> _Task details_:
A bare number is the expected answer: the count of lines in the records that contain the word "Languages".

> _Dataset extract_:
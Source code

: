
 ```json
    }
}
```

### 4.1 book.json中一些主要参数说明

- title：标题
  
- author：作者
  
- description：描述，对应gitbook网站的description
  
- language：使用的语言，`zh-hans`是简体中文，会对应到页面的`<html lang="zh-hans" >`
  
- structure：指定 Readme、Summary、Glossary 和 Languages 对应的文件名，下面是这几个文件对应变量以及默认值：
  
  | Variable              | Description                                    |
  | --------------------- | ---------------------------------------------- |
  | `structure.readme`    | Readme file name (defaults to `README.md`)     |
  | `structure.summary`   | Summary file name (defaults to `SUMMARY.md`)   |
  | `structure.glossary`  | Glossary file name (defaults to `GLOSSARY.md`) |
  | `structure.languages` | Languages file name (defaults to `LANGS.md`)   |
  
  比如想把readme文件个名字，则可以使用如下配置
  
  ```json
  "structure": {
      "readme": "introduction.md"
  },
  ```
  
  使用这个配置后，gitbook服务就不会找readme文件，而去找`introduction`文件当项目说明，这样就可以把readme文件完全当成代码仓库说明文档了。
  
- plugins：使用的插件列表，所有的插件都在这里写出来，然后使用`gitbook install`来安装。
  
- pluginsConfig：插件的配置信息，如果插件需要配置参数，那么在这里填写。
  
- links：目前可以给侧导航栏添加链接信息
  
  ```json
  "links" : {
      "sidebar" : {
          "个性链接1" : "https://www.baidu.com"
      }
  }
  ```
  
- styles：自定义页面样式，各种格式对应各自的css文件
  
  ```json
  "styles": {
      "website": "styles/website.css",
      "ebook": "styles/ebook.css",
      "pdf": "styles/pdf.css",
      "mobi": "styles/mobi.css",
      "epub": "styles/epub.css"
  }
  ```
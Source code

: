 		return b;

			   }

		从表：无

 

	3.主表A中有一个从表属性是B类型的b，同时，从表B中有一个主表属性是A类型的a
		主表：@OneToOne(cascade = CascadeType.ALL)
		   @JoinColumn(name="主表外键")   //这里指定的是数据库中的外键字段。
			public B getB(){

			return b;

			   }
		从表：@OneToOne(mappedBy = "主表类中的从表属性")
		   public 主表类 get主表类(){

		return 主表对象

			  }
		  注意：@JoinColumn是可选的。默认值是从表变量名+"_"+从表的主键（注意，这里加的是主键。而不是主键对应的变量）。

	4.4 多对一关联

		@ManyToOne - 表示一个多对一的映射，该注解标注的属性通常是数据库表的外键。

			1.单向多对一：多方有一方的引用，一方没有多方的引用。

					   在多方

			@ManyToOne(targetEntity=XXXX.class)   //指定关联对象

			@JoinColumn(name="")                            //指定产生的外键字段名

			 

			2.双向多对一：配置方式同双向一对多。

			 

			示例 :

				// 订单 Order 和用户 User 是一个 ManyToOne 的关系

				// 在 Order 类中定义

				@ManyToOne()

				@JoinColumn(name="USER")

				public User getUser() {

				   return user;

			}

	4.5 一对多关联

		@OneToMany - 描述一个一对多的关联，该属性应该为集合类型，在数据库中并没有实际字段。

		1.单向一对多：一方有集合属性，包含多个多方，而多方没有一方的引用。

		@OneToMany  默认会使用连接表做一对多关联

> _Output below_:
2